Range to output from the entries below: the line containing "extend towards both" through the line containing "wild-type and mutant". Set it down exactly, ends included, nothing else.
== Supplied data
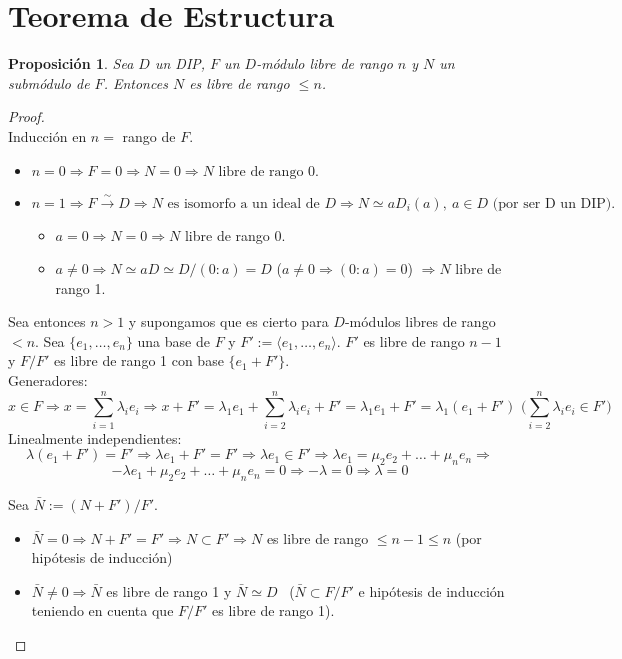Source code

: \documentclass{article}
\theoremstyle{theorem-style}  %
\newtheorem{proposition}[theorem]{Proposición}
\theoremstyle{definition}
\theoremstyle{example-style}
\begin{document}
	\section{Teorema de Estructura}
	\begin{proposition}
		Sea $D$ un DIP, $F$ un $D$-módulo libre de rango $n$ y $N$ un submódulo de $F$. Entonces $N$ es libre de rango $\leq n$.
	\end{proposition}

	\begin{proof}\ \\
		Inducción en $n=$ rango de $F$.
		\begin{itemize}
			\item $n=0\Rightarrow F=0\Rightarrow N=0 \Rightarrow N \text{ libre de rango } 0.$
			\item $n=1 \Rightarrow F \xrightarrow{\sim} D \Rightarrow N \text{ es isomorfo a un ideal de } D \Rightarrow N\simeq aD_i(a), \ a\in D \text{ (por ser D un DIP)}.$
			\begin{itemize}
				\item $a=0 \Rightarrow N=0 \Rightarrow N$ libre de rango 0.
				\item $a\neq 0 \Rightarrow N\simeq aD\simeq D/(0:a) = D$ ($a\neq 0 \Rightarrow (0:a)=0$) $\Rightarrow N$ libre de rango 1.
			\end{itemize}
		\end{itemize}
		Sea entonces $n>1$ y supongamos que es cierto para $D$-módulos libres de rango $<n$. Sea $\{e_1,\dots,e_n\}$ una base de $F$ y $F':=\langle e_1,\dots,e_n\rangle$. $F'$ es libre de rango $n-1$ y $F/F'$ es libre de rango 1 con base $\{e_1+F'\}$.\\
		Generadores:
		\[x\in F \Rightarrow x=\sum_{i=1}^n\lambda_i e_i \Rightarrow x+F' = \lambda_1 e_1 + \sum_{i=2}^n\lambda_i e_i + F' = \lambda_1 e_1 + F' = \lambda_1(e_1+F') \text{ \ \ ($\sum_{i=2}^n \lambda_i e_i \in F'$) }\]
		Linealmente independientes:
		\[\lambda(e_1+F')=F'\Rightarrow \lambda e_1+F'=F' \Rightarrow \lambda e_1 \in F' \Rightarrow \lambda e_1 = \mu_2e_2+\dots+\mu_ne_n \Rightarrow\]
		\[ -\lambda e_1+\mu_2e_2+\dots+\mu_ne_n=0 \Rightarrow -\lambda=0 \Rightarrow \lambda = 0\]

		Sea $\bar{N}:=(N+F')/F'$.
		\begin{itemize}
			\item $\bar{N}=0 \Rightarrow N+F'=F' \Rightarrow N\subset F' \Rightarrow N$ es libre de rango $\leq n-1 \leq n$ (por hipótesis de inducción)
			\item $\bar{N}\neq 0 \Rightarrow \bar{N}$ es libre de rango 1 y $\bar{N}\simeq D$ \  ($\bar{N}\subset F/F'$ e hipótesis de inducción teniendo en cuenta que $F/F'$ es libre de rango 1).
		\end{itemize}


\end{proof}
\end{document}

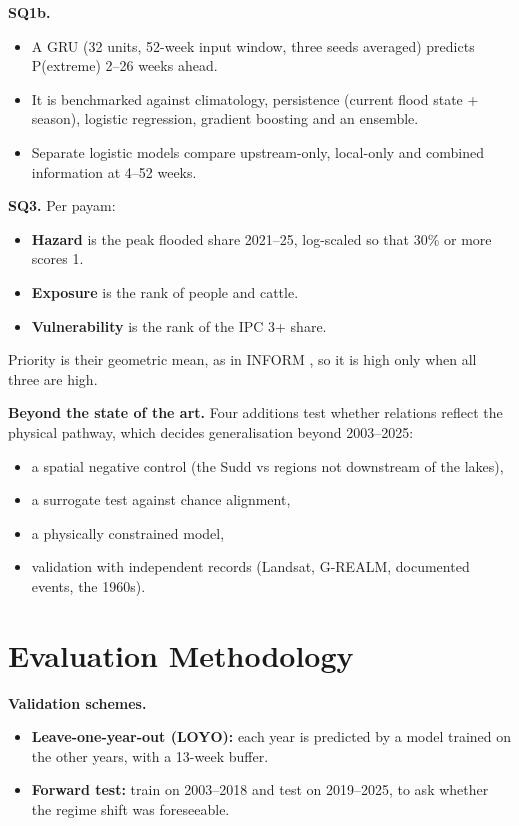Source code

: \documentclass[11pt,a4paper]{article}
\begin{document}
\textbf{SQ1b.}
\begin{itemize}\setlength\itemsep{0pt}
\item A GRU \cite{cho2014} (32 units, 52-week input window, three seeds averaged) predicts P(extreme) 2--26 weeks
ahead.
\item It is benchmarked against climatology, persistence (current flood state + season), logistic regression,
gradient boosting and an ensemble.
\item Separate logistic models compare upstream-only, local-only and combined information at 4--52 weeks.
\end{itemize}

\textbf{SQ3.} Per payam:
\begin{itemize}\setlength\itemsep{0pt}
\item \textbf{Hazard} is the peak flooded share 2021--25, log-scaled so that 30\% or more scores 1.
\item \textbf{Exposure} is the rank of people and cattle.
\item \textbf{Vulnerability} is the rank of the IPC 3+ share.
\end{itemize}
Priority is their geometric mean, as in INFORM \cite{inform2017}, so it is high only when all three are high.

\textbf{Beyond the state of the art.} Four additions test whether relations reflect the physical pathway, which decides
generalisation beyond 2003--2025:
\begin{itemize}\setlength\itemsep{0pt}
\item a spatial negative control (the Sudd vs regions not downstream of the lakes),
\item a surrogate test against chance alignment,
\item a physically constrained model,
\item validation with independent records (Landsat, G-REALM, documented events, the 1960s).
\end{itemize}

\section{Evaluation Methodology}
\textbf{Validation schemes.}
\begin{itemize}\setlength\itemsep{0pt}
\item \textbf{Leave-one-year-out (LOYO):} each year is predicted by a model trained on the other years, with a 13-week
buffer.
\item \textbf{Forward test:} train on 2003--2018 and test on 2019--2025, to ask whether the regime shift was
foreseeable.
\end{itemize}
\end{document}

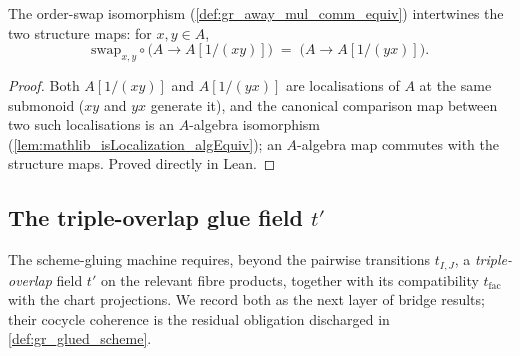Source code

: \begin{lemma}

  \label{lem:gr_awayMulCommEquiv_comp_algebraMap}
  The order-swap isomorphism (\cref{def:gr_away_mul_comm_equiv}) intertwines the
  two structure maps: for \(x, y \in A\),
  \[
    \mathrm{swap}_{x,y} \circ \bigl(A \to A[1/(xy)]\bigr)
      \;=\; \bigl(A \to A[1/(yx)]\bigr).
  \]
\end{lemma}
\begin{proof}
  \leanok
  Both \(A[1/(xy)]\) and \(A[1/(yx)]\) are localisations of \(A\) at the same
  submonoid (\(xy\) and \(yx\) generate it), and the canonical comparison map
  between two such localisations is an \(A\)-algebra isomorphism
  (\cref{lem:mathlib_isLocalization_algEquiv}); an \(A\)-algebra map commutes with
  the structure maps. Proved directly in Lean.
\end{proof}


\subsection*{The triple-overlap glue field \(t'\)}

The scheme-gluing machine requires, beyond the pairwise transitions \(t_{I,J}\), a
\emph{triple-overlap} field \(t'\) on the relevant fibre products, together with
its compatibility \(t_{\mathrm{fac}}\) with the chart projections. We record both
as the next layer of bridge results; their cocycle coherence is the residual
obligation discharged in \cref{def:gr_glued_scheme}.

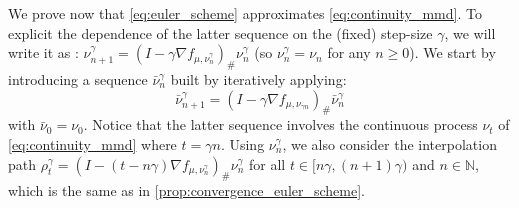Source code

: We  prove now that \cref{eq:euler_scheme} approximates \cref{eq:continuity_mmd}. To explicit the dependence of the latter sequence on the (fixed) step-size $\gamma$, we will write it as : $\nu_{n+1}^{\gamma} =(I-\gamma\nabla f_{\mu,\nu_n^{\gamma}})_{\#}\nu_{n}^{\gamma}$ (so $\nu_n^{\gamma}=\nu_n$ for any $n \ge 0$). We start by introducing a sequence $\bar{\nu}_{n}^{\gamma}$ built by iteratively applying: 
 \begin{equation}\label{eq:intermed_process_time}
 \bar{\nu}_{n+1}^{\gamma} =(I-\gamma\nabla f_{\mu,\nu_{\gamma n}})_{\#}\bar{\nu}_{n}^{\gamma}
  \end{equation}
 with $\bar{\nu}_{0}=\nu_{0}$. Notice that the latter sequence involves the continuous process $\nu_t$ of \eqref{eq:continuity_mmd} where $t=\gamma n$. Using $\nu_n^{\gamma}$, we also consider the interpolation path $\rho_{t}^{\gamma}=(I-(t-n\gamma)\nabla f_{\mu,\nu_{n}^{\gamma}})_{\#}\nu_{n}^{\gamma}$ for all $t\in[n\gamma,(n+1)\gamma)$ and $n\in \mathbb{N}$, which is the same as in \cref{prop:convergence_euler_scheme}.
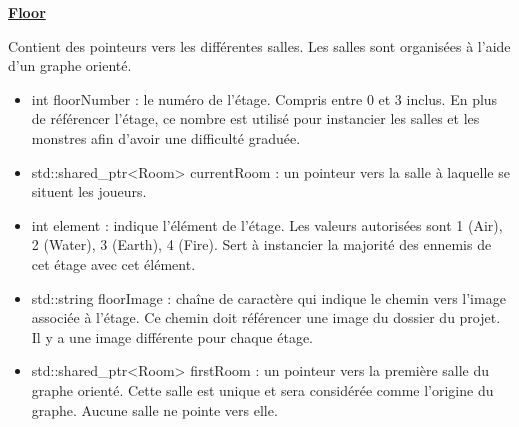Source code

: \underline{\textbf{Floor}}
\par Contient des pointeurs vers les différentes salles. Les salles sont organisées à l'aide d'un graphe orienté.
\begin{itemize}
    \item int floorNumber : le numéro de l'étage. Compris entre 0 et 3 inclus. En plus de référencer l'étage, ce nombre est utilisé pour instancier les salles et les monstres afin d'avoir une difficulté graduée.
    \item std::shared\_ptr<Room> currentRoom : un pointeur vers la salle à laquelle se situent les joueurs.
    \item int element : indique l'élément de l'étage. Les valeurs autorisées sont 1 (Air), 2 (Water), 3 (Earth), 4 (Fire). Sert à instancier la majorité des ennemis de cet étage avec cet élément.
    \item std::string floorImage : chaîne de caractère qui indique le chemin vers l'image associée à l'étage. Ce chemin doit référencer une image du dossier du projet. Il y a une image différente pour chaque étage.
    \item std::shared\_ptr<Room> firstRoom : un pointeur vers la première salle du graphe orienté. Cette salle est unique et sera considérée comme l'origine du graphe. Aucune salle ne pointe vers elle.

\end{itemize}

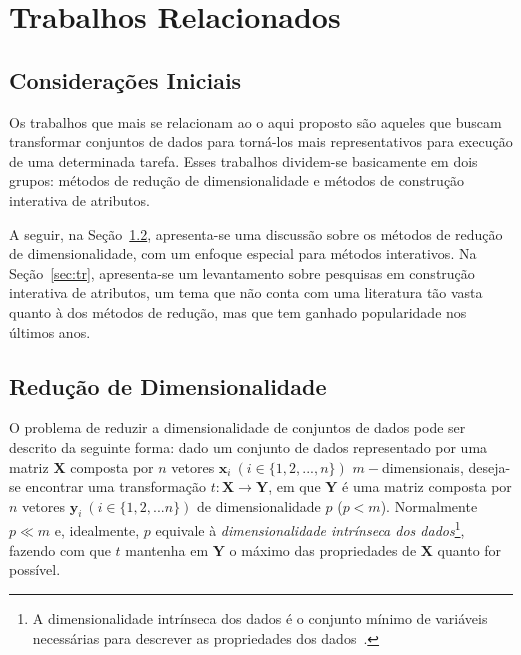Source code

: \chapter{Trabalhos Relacionados}\label{chap:revisao}

\section{Considerações Iniciais}

Os trabalhos que mais se relacionam ao o aqui proposto são
aqueles que buscam transformar conjuntos de dados para
torná-los mais representativos para execução de uma
determinada tarefa. Esses trabalhos dividem-se basicamente
em dois grupos: métodos de redução de dimensionalidade e
métodos de construção interativa de atributos. 

A seguir, na Seção~\ref{sec:rd}, apresenta-se uma discussão
sobre os métodos de redução de dimensionalidade, com um
enfoque especial para métodos interativos. Na
Seção~\ref{sec:tr}, apresenta-se um levantamento sobre
pesquisas em construção interativa de atributos, um tema que
não conta com uma literatura tão vasta quanto à dos métodos
de redução, mas que tem ganhado popularidade nos últimos
anos. 

\section{Redução de Dimensionalidade}\label{sec:rd}

O problema de reduzir a dimensionalidade de conjuntos
de dados pode ser descrito da seguinte forma: dado um
conjunto de dados representado por uma matriz $\textbf{X}$
composta por $n$ vetores $\textbf{x}_i~(i \in
\{1,2,...,n\})$ $m-$dimensionais, deseja-se encontrar uma
transformação $t: \textbf{X} \rightarrow \textbf{Y}$, em que
$\textbf{Y}$ é uma matriz composta por $n$ vetores
$\textbf{y}_i~(i \in \{1,2,...n\})$ de dimensionalidade $p$
($p < m$).  Normalmente $p \ll m$ e, idealmente, $p$
equivale à  \emph{dimensionalidade intrínseca dos dados}\footnote{A
dimensionalidade intrínseca dos dados é o conjunto
mínimo de variáveis necessárias para descrever as
propriedades dos dados~\cite{Fukunaga1990}.}, fazendo
com que $t$ mantenha em $\textbf{Y}$ o máximo das
propriedades de $\textbf{X}$ quanto for possível. 

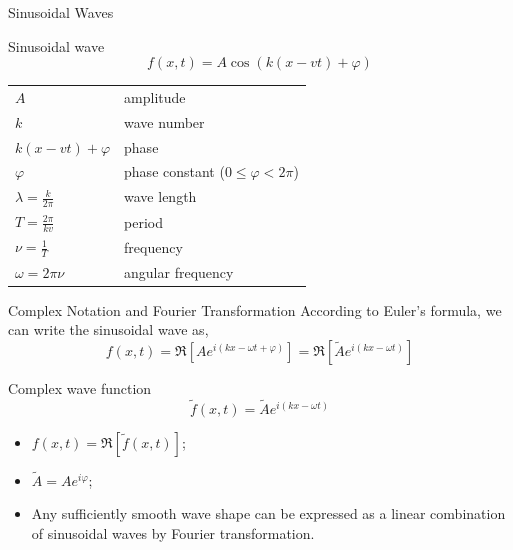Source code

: \documentclass{beamer}
\begin{document}
\begin{frame}{Sinusoidal Waves}
    \begin{block}{Sinusoidal wave}
        \begin{equation}
            f(x, t) = A \cos(k (x - vt) + \varphi)
        \end{equation}
    \end{block}


    \begin{table}[htbp]
        \centering
        \begin{tabular}{ll}
            $A$                        & amplitude                                 \\
            $k$                        & wave number                               \\
            $k(x-vt)+\varphi$          & phase                                     \\
            $\varphi$                  & phase constant ($0 \leq \varphi < 2 \pi$) \\
            $\lambda = \frac{k}{2\pi}$ & wave length                               \\
            $T = \frac{2\pi}{kv}$      & period                                    \\
            $\nu = \frac{1}{T}$        & frequency                                 \\
            $\omega = 2\pi \nu$        & angular frequency                         \\
        \end{tabular}
    \end{table}

\end{frame}


\begin{frame}{Complex Notation and Fourier Transformation}
    According to Euler's formula, we can write the sinusoidal wave as,
    \begin{equation}
        f(x, t) = \Re [A e^{i(kx-\omega t + \varphi)}] = \Re[\tilde{A} e^{i(kx-\omega t)}]
    \end{equation}

    \begin{block}{Complex wave function}
        \begin{equation}
            \tilde{f}(x, t) = \tilde{A} e^{i(kx-\omega t)}
        \end{equation}
    \end{block}

    \begin{itemize}
        \item $f(x, t) = \Re[\tilde{f}(x, t)]$;
        \item $\tilde{A} = A e^{i \varphi}$;
        \item Any sufficiently smooth wave shape can be expressed as a linear combination of sinusoidal waves by Fourier transformation.
    \end{itemize}
\end{frame}
\end{document}
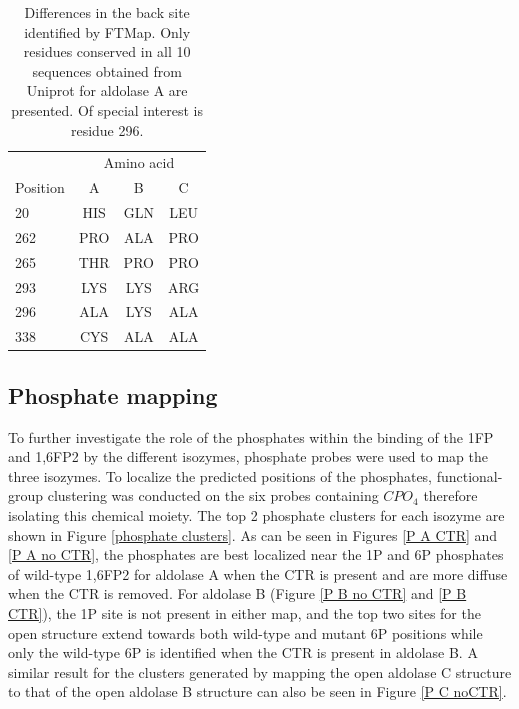 \documentclass[11pt,a4paper]{article}
\begin{document}
\begin{table}

\begin{center}
\begin{tabular}{l|c|c|c|}
 & \multicolumn{3}{c}{Amino acid}\\
Position & A & B & C \\
\hline
20  & HIS & GLN & LEU\\
262 & PRO & ALA & PRO\\
265 & THR & PRO & PRO\\
293 & LYS & LYS & ARG\\
296 & ALA & LYS & ALA\\
338 & CYS & ALA & ALA
\end{tabular}
\caption{  Differences in the back site identified by FTMap.  Only residues conserved in all 10 sequences obtained from
        Uniprot for aldolase A are presented.  Of special interest is residue 296.
}\label{tab:back}
\end{center}
\end{table}

\subsection{Phosphate mapping}
	To further investigate the role of the phosphates within the binding of 
	the 1FP and 1,6FP2 by the different isozymes, phosphate probes were used to map the three isozymes.
	To localize the predicted positions of the phosphates, functional-group clustering was conducted on the six probes containing $CPO_4$ therefore
	isolating this chemical moiety.  The top
	2 phosphate clusters for each isozyme are shown in Figure \ref{phosphate clusters}.  As can be seen in Figures \ref{P A CTR} and 
	\ref{P A no CTR}, the phosphates are best 
	localized near the 1P and 6P phosphates of wild-type 1,6FP2 for aldolase A when the CTR is present and are more diffuse when the CTR is removed.  For aldolase B 
	(Figure \ref{P B no CTR} and \ref{P B CTR}), the 1P site is not present in either map, and the top two sites for the open structure extend towards both
	wild-type and mutant 6P positions while only the wild-type 6P is identified when the CTR is present in aldolase B.  A similar result for 
	the clusters generated by mapping the open aldolase C structure to that of the open aldolase B structure can also be seen in  
	Figure \ref{P C noCTR}.   
\end{document}
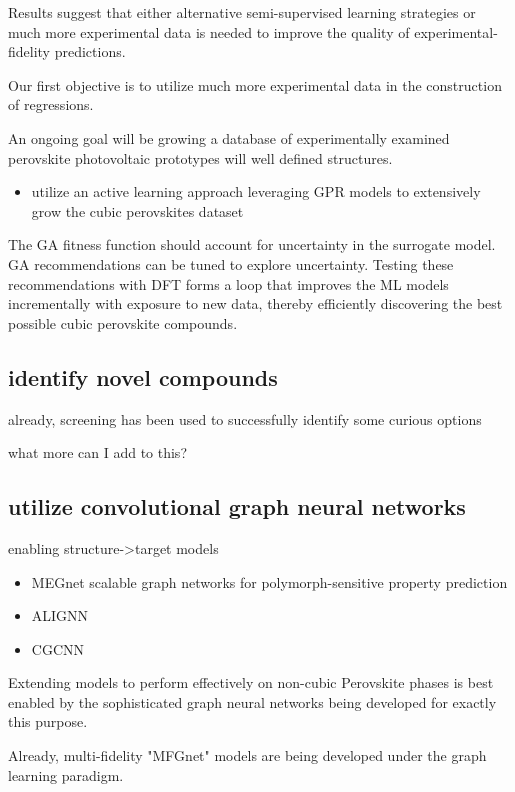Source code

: \documentclass[aip, jmp, amsmath, amssymb]{revtex4-2}
\begin{document}
Results suggest that either alternative semi-supervised learning
strategies or much more experimental data is needed to improve the
quality of experimental-fidelity predictions.

Our first objective is to utilize much more experimental data in the
construction of regressions.

An ongoing goal will be growing a database of experimentally examined
perovskite photovoltaic prototypes will well defined structures.

\begin{itemize}
\item utilize an active learning approach leveraging GPR models to
extensively grow the cubic perovskites dataset
\end{itemize}

The GA fitness function should account for uncertainty in the
surrogate model. GA recommendations can be tuned to explore
uncertainty. Testing these recommendations with DFT forms a loop that
improves the ML models incrementally with exposure to new data,
thereby efficiently discovering the best possible cubic perovskite
compounds.

\subsection*{identify novel compounds}
\label{sec:orgef8deee}
already, screening has been used to successfully identify some curious options

what more can I add to this?

\subsection*{utilize convolutional graph neural networks}
\label{sec:orga6d8948}
enabling structure->target models
\begin{itemize}
\item MEGnet scalable graph networks for polymorph-sensitive property
prediction\cite{chen-2019-graph-networ}
\item ALIGNN\cite{choudhary-2021-atomis-line}
\item CGCNN
\end{itemize}

Extending models to perform effectively on non-cubic Perovskite phases
is best enabled by the sophisticated graph neural networks being
developed for exactly this purpose.

Already, multi-fidelity "MFGnet" models are being developed under the graph
learning paradigm\cite{chen-2020-multi-fidel}.
\end{document}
====
● **Completed exercise**:
	(Figure \ref{P B no CTR} and \ref{P B CTR}), the 1P site is not present in either map, and the top two sites for the open structure extend towards both
	wild-type and mutant 6P positions while only the wild-type 6P is identified when the CTR is present in aldolase B.  A similar result for 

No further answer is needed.